Three phosphinic acid 1,4,7-triazacyclononane (TACN) derivatives bearing methylphosphinic (TRAP-H), methyl(phenyl)phosphinic (TRAP-Ph), or methyl(hydroxymethyl)phosphinic acid (TRAP-OH) pendant arms were investigated as members of a new family of efficient Ga3+ chelators, TRAP ligands (triazacyclononane phosphinic acids). Stepwise protonation constants of ligands and stability constants of their complexes with Ga3+, selected divalent metal, and Ln(3+) ions were determined by potentiometry. For comparison, equilibrium data for the metal ion-NOTA (1,4,7-triazacyclononane-1,4,7-triacetic acid) systems were redetermined.

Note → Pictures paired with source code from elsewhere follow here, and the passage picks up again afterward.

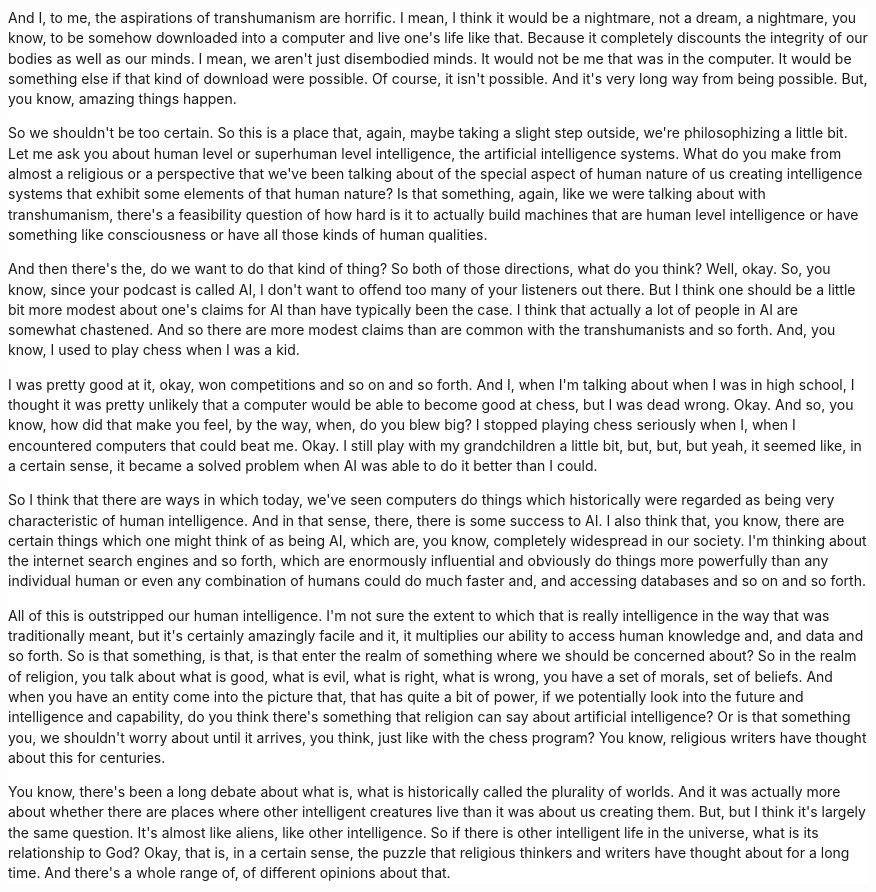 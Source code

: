 And I, to me, the aspirations of transhumanism are horrific. I mean, I think it would be a nightmare, not a dream, a nightmare, you know, to be somehow downloaded into a computer and live one's life like that. Because it completely discounts the integrity of our bodies as well as our minds. I mean, we aren't just disembodied minds. It would not be me that was in the computer. It would be something else if that kind of download were possible. Of course, it isn't possible. And it's very long way from being possible. But, you know, amazing things happen.

So we shouldn't be too certain. So this is a place that, again, maybe taking a slight step outside, we're philosophizing a little bit. Let me ask you about human level or superhuman level intelligence, the artificial intelligence systems. What do you make from almost a religious or a perspective that we've been talking about of the special aspect of human nature of us creating intelligence systems that exhibit some elements of that human nature? Is that something, again, like we were talking about with transhumanism, there's a feasibility question of how hard is it to actually build machines that are human level intelligence or have something like consciousness or have all those kinds of human qualities.

And then there's the, do we want to do that kind of thing? So both of those directions, what do you think? Well, okay. So, you know, since your podcast is called AI, I don't want to offend too many of your listeners out there. But I think one should be a little bit more modest about one's claims for AI than have typically been the case. I think that actually a lot of people in AI are somewhat chastened. And so there are more modest claims than are common with the transhumanists and so forth. And, you know, I used to play chess when I was a kid.

I was pretty good at it, okay, won competitions and so on and so forth. And I, when I'm talking about when I was in high school, I thought it was pretty unlikely that a computer would be able to become good at chess, but I was dead wrong. Okay. And so, you know, how did that make you feel, by the way, when, do you blew big? I stopped playing chess seriously when I, when I encountered computers that could beat me. Okay. I still play with my grandchildren a little bit, but, but, but yeah, it seemed like, in a certain sense, it became a solved problem when AI was able to do it better than I could.

So I think that there are ways in which today, we've seen computers do things which historically were regarded as being very characteristic of human intelligence. And in that sense, there, there is some success to AI. I also think that, you know, there are certain things which one might think of as being AI, which are, you know, completely widespread in our society. I'm thinking about the internet search engines and so forth, which are enormously influential and obviously do things more powerfully than any individual human or even any combination of humans could do much faster and, and accessing databases and so on and so forth.

All of this is outstripped our human intelligence. I'm not sure the extent to which that is really intelligence in the way that was traditionally meant, but it's certainly amazingly facile and it, it multiplies our ability to access human knowledge and, and data and so forth. So is that something, is that, is that enter the realm of something where we should be concerned about? So in the realm of religion, you talk about what is good, what is evil, what is right, what is wrong, you have a set of morals, set of beliefs. And when you have an entity come into the picture that, that has quite a bit of power, if we potentially look into the future and intelligence and capability, do you think there's something that religion can say about artificial intelligence? Or is that something you, we shouldn't worry about until it arrives, you think, just like with the chess program? You know, religious writers have thought about this for centuries.

You know, there's been a long debate about what is, what is historically called the plurality of worlds. And it was actually more about whether there are places where other intelligent creatures live than it was about us creating them. But, but I think it's largely the same question. It's almost like aliens, like other intelligence. So if there is other intelligent life in the universe, what is its relationship to God? Okay, that is, in a certain sense, the puzzle that religious thinkers and writers have thought about for a long time. And there's a whole range of, of different opinions about that.
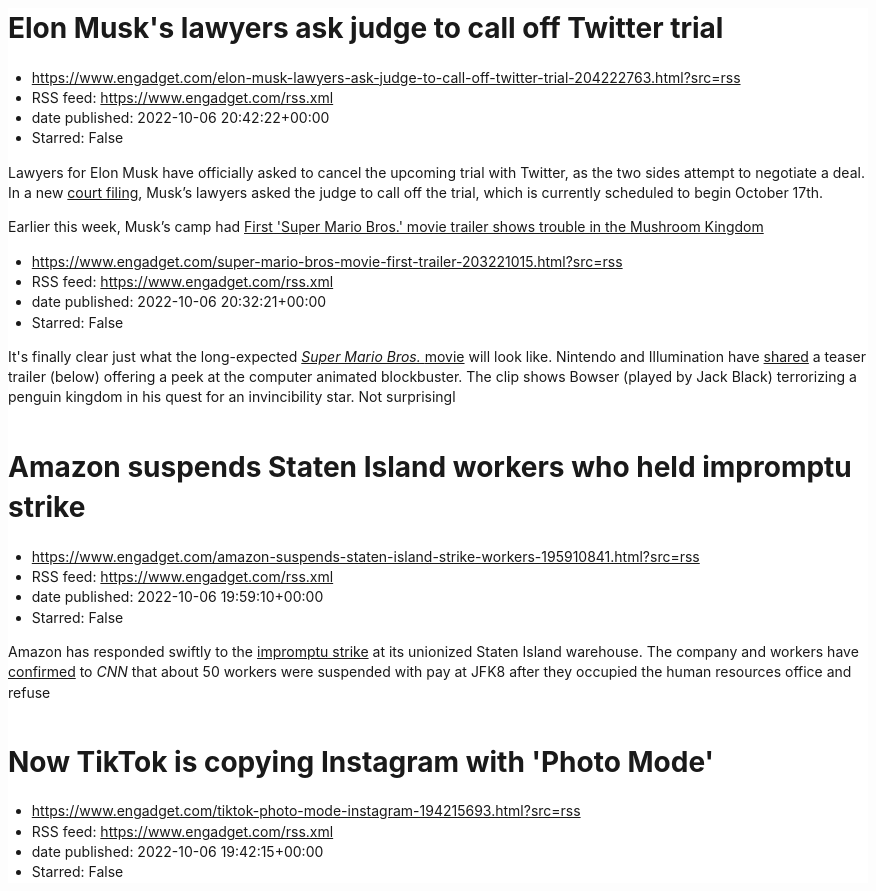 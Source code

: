 # Elon Musk's lawyers ask judge to call off Twitter trial
 - https://www.engadget.com/elon-musk-lawyers-ask-judge-to-call-off-twitter-trial-204222763.html?src=rss
 - RSS feed: https://www.engadget.com/rss.xml
 - date published: 2022-10-06 20:42:22+00:00
 - Starred: False

<p>Lawyers for Elon Musk have officially asked to cancel the upcoming trial with Twitter, as the two sides attempt to negotiate a deal. In a new <a href="https://www.scribd.com/document/598976502/DEFENDANTS-AND-COUNTERCLAIM-PLAINTIFFS-MOTION-TO-STAY-PENDING-CLOSING-OF-THE-TRANSACTION#from_embed">court filing</a>, Musk’s lawyers asked the judge to call off the trial, which is currently scheduled to begin October 17th.</p><p>Earlier this week, Musk’s camp had <a href="https://www.engadget.com/elon

# First 'Super Mario Bros.' movie trailer shows trouble in the Mushroom Kingdom
 - https://www.engadget.com/super-mario-bros-movie-first-trailer-203221015.html?src=rss
 - RSS feed: https://www.engadget.com/rss.xml
 - date published: 2022-10-06 20:32:21+00:00
 - Starred: False

<p>It's finally clear just what the long-expected <a href="https://www.engadget.com/super-mario-bros-movie-delayed-april-2023-045613598.html"><em>Super Mario Bros. </em>movie</a> will look like. Nintendo and Illumination have <a href="https://www.youtube.com/watch?v=KydqdKKyGEk">shared</a> a teaser trailer (below) offering a peek at the computer animated blockbuster. The clip shows Bowser (played by Jack Black) terrorizing a penguin kingdom in his quest for an invincibility star. Not surprisingl

# Amazon suspends Staten Island workers who held impromptu strike
 - https://www.engadget.com/amazon-suspends-staten-island-strike-workers-195910841.html?src=rss
 - RSS feed: https://www.engadget.com/rss.xml
 - date published: 2022-10-06 19:59:10+00:00
 - Starred: False

<p>Amazon has responded swiftly to the <a href="https://www.engadget.com/unionized-amazon-workers-go-on-impromptu-strike-after-staten-island-warehouse-fire-170853599.html">impromptu strike</a> at its unionized Staten Island warehouse. The company and workers have <a href="https://www.cnn.com/2022/10/05/tech/amazon-suspensions-staten-island-fire/index.html">confirmed</a> to <em>CNN</em> that about 50 workers were suspended with pay at JFK8 after they occupied the human resources office and refuse

# Now TikTok is copying Instagram with 'Photo Mode'
 - https://www.engadget.com/tiktok-photo-mode-instagram-194215693.html?src=rss
 - RSS feed: https://www.engadget.com/rss.xml
 - date published: 2022-10-06 19:42:15+00:00
 - Starred: False
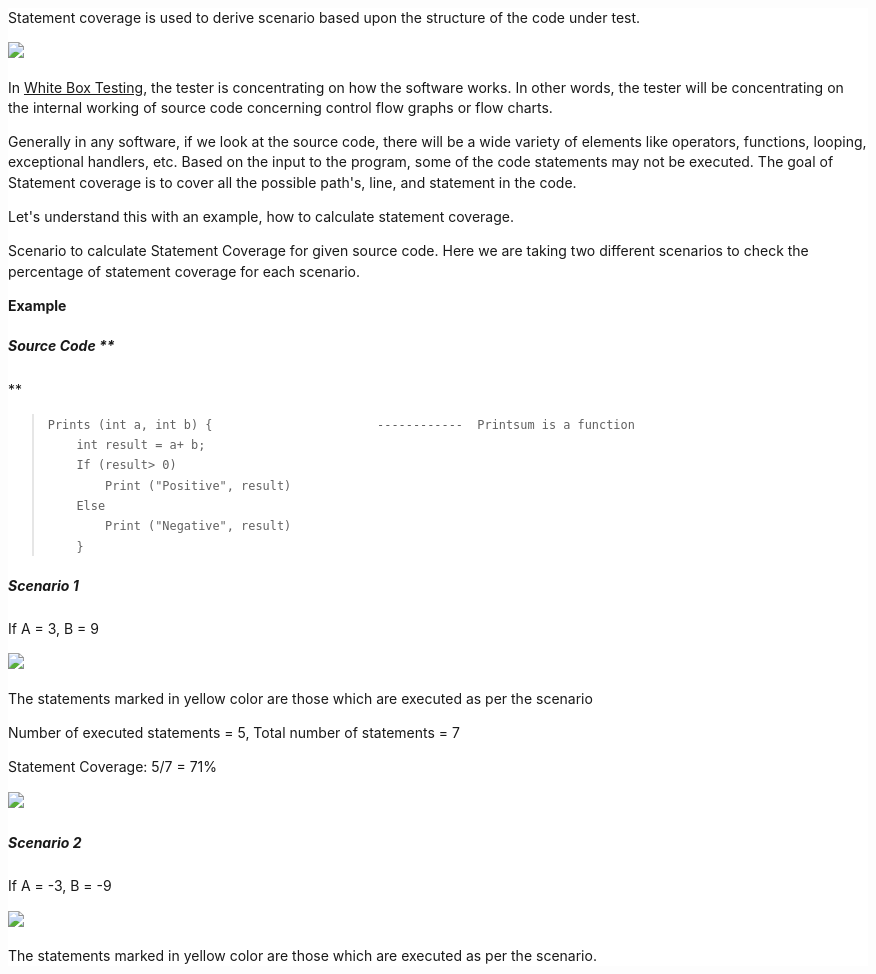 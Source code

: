 Statement coverage is used to derive scenario based upon the structure
of the code under test.

<kbd>![](https://www.guru99.com/images/jsp/030116_0814_LearnStatem1.png)</kbd>

In [White Box Testing](https://www.guru99.com/white-box-testing.html),
the tester is concentrating on how the software works. In other words,
the tester will be concentrating on the internal working of source code
concerning control flow graphs or flow charts.

Generally in any software, if we look at the source code, there will be
a wide variety of elements like operators, functions, looping,
exceptional handlers, etc. Based on the input to the program, some of
the code statements may not be executed. The goal of Statement coverage
is to cover all the possible path's, line, and statement in the code.

Let's understand this with an example, how to calculate statement
coverage.

Scenario to calculate Statement Coverage for given source code. Here we
are taking two different scenarios to check the percentage of statement
coverage for each scenario.

**Example**

##### Source Code **  
**

>     Prints (int a, int b) {                       ------------  Printsum is a function 
>         int result = a+ b; 
>         If (result> 0)
>             Print ("Positive", result)
>         Else
>             Print ("Negative", result)
>         }

##### Scenario 1

If A = 3, B = 9

<kbd>![](https://www.guru99.com/images/1/102518_1122_CodeCoverag2.png)</kbd>

The statements marked in yellow color are those which are executed as
per the scenario

Number of executed statements = 5, Total number of statements = 7

Statement Coverage: 5/7 = 71%

<kbd>![](https://www.guru99.com/images/jsp/030116_0814_LearnStatem2.png)</kbd>

##### Scenario 2

If A = -3, B = -9

<kbd>![](https://www.guru99.com/images/1/102518_1122_CodeCoverag4.png)</kbd>

The statements marked in yellow color are those which are executed as
per the scenario.
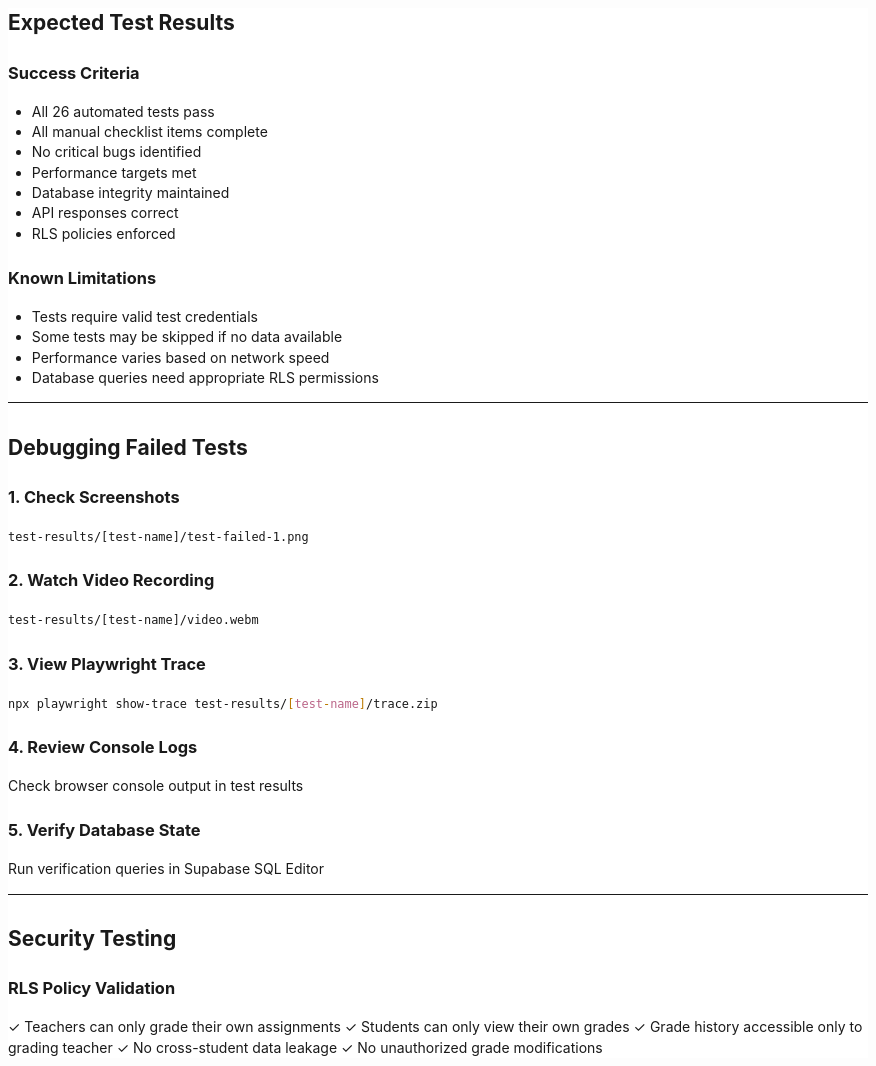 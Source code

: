 
## Expected Test Results

### Success Criteria
- All 26 automated tests pass
- All manual checklist items complete
- No critical bugs identified
- Performance targets met
- Database integrity maintained
- API responses correct
- RLS policies enforced

### Known Limitations
- Tests require valid test credentials
- Some tests may be skipped if no data available
- Performance varies based on network speed
- Database queries need appropriate RLS permissions

---

## Debugging Failed Tests

### 1. Check Screenshots
```
test-results/[test-name]/test-failed-1.png
```

### 2. Watch Video Recording
```
test-results/[test-name]/video.webm
```

### 3. View Playwright Trace
```bash
npx playwright show-trace test-results/[test-name]/trace.zip
```

### 4. Review Console Logs
Check browser console output in test results

### 5. Verify Database State
Run verification queries in Supabase SQL Editor

---

## Security Testing

### RLS Policy Validation
✓ Teachers can only grade their own assignments
✓ Students can only view their own grades
✓ Grade history accessible only to grading teacher
✓ No cross-student data leakage
✓ No unauthorized grade modifications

These ligands exhibit high thermodynamic selectivity for Ga3+ over the other metal ions (log K-GaL, log K-ML = 7-9) and a selective complexation of smaller Mg2+ over Ca2+. Stabilities of the Ga3+ complexes are dependent on the basicity of the donor atoms: [Ga(NOTA)] (log K-GaL = 29.6) > [Ga(TRAP-OH)] (log K-GaL = 23.3) > [Ga(TRAP-H)] (log K-GaL = 21.9). The [Ga(TRAP-OH)] complex exhibits unusual reversible rearrangement of the "in-cage" N3O3 complex to the "out-of-cage" O-6 complex The in-cage complex is present in acidic solutions, and at neutral pH, Ga3+ ion binds hydroxide anion, induces deprotonation and coordination of the P-hydroxymethyl group(s), and moves out of the macrocyclic cavity; the hypothesis is supported by a combination of results from potentiometry, multinuclear nuclear magnetic resonance spectrometry, and density functional theory calculations. Isomerism of the phosphinate Ga3+ complexes caused by a combination of the chelate ring conformation, the helicity of coordinated pendant arms, and the chirality of the coordinated phosphinate groups was observed. All Ga3+ complexes are kinetically inert in both acidic and alkaline solutions. Complex formation studies in acidic solutions indicate that Ga3+ complexes of the phosphinate ligands are formed quickly (minutes) and quantitatively even at pH <2. Compared to common Gam chelators (e.g., 1,4,7,10-tetraazacyclododecane-1,4,7,10-tetraacetic acid (DOTA) derivatives), these novel ligands show fast complexation of Ga3+ over a broad pH range. The discussed TRAP ligands are suitable alternatives for the development of Ga-68 radiopharmaceuticals.